EXERCISE:
Check each line below for the word "begin", then please report how many lines have it and nothing more.

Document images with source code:
========================================
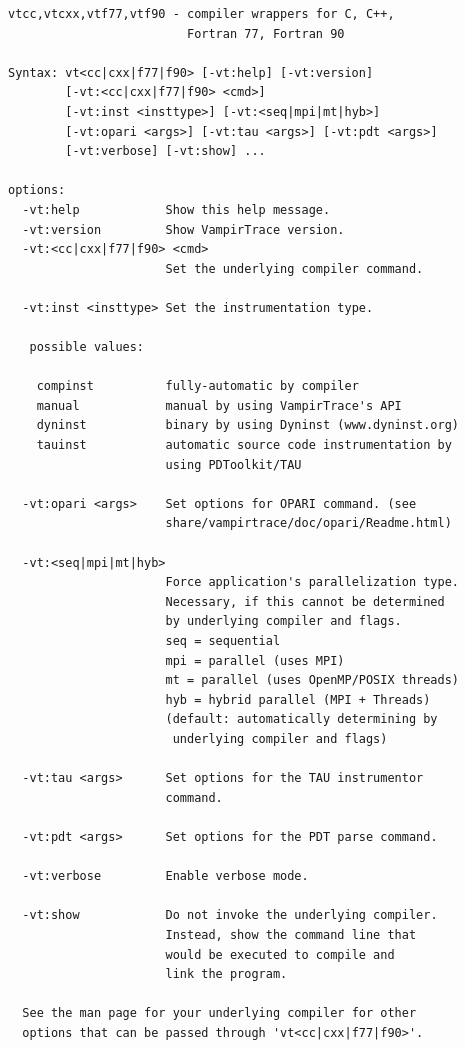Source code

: \documentclass[a4paper,twoside,12pt,BCOR12mm]{scrbook}
\begin{document}
\begin{latexonly}
\latex{\begin{small}}
\begin{verbatim}
vtcc,vtcxx,vtf77,vtf90 - compiler wrappers for C, C++, 
                         Fortran 77, Fortran 90

Syntax: vt<cc|cxx|f77|f90> [-vt:help] [-vt:version]
        [-vt:<cc|cxx|f77|f90> <cmd>] 
        [-vt:inst <insttype>] [-vt:<seq|mpi|mt|hyb>] 
        [-vt:opari <args>] [-vt:tau <args>] [-vt:pdt <args>] 
        [-vt:verbose] [-vt:show] ...

options:
  -vt:help            Show this help message.
  -vt:version         Show VampirTrace version.
  -vt:<cc|cxx|f77|f90> <cmd>
                      Set the underlying compiler command.

  -vt:inst <insttype> Set the instrumentation type.

   possible values:

    compinst          fully-automatic by compiler
    manual            manual by using VampirTrace's API
    dyninst           binary by using Dyninst (www.dyninst.org)
    tauinst           automatic source code instrumentation by
                      using PDToolkit/TAU

  -vt:opari <args>    Set options for OPARI command. (see
                      share/vampirtrace/doc/opari/Readme.html)

  -vt:<seq|mpi|mt|hyb>
                      Force application's parallelization type.
                      Necessary, if this cannot be determined
                      by underlying compiler and flags.
                      seq = sequential
                      mpi = parallel (uses MPI)
                      mt = parallel (uses OpenMP/POSIX threads)
                      hyb = hybrid parallel (MPI + Threads)
                      (default: automatically determining by
                       underlying compiler and flags)

  -vt:tau <args>      Set options for the TAU instrumentor 
                      command.

  -vt:pdt <args>      Set options for the PDT parse command.

  -vt:verbose         Enable verbose mode.

  -vt:show            Do not invoke the underlying compiler.
                      Instead, show the command line that 
                      would be executed to compile and 
                      link the program.

  See the man page for your underlying compiler for other 
  options that can be passed through 'vt<cc|cxx|f77|f90>'.


\end{verbatim}
\end{latexonly}
\end{document}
========================================
FINISHED EXERCISE:
4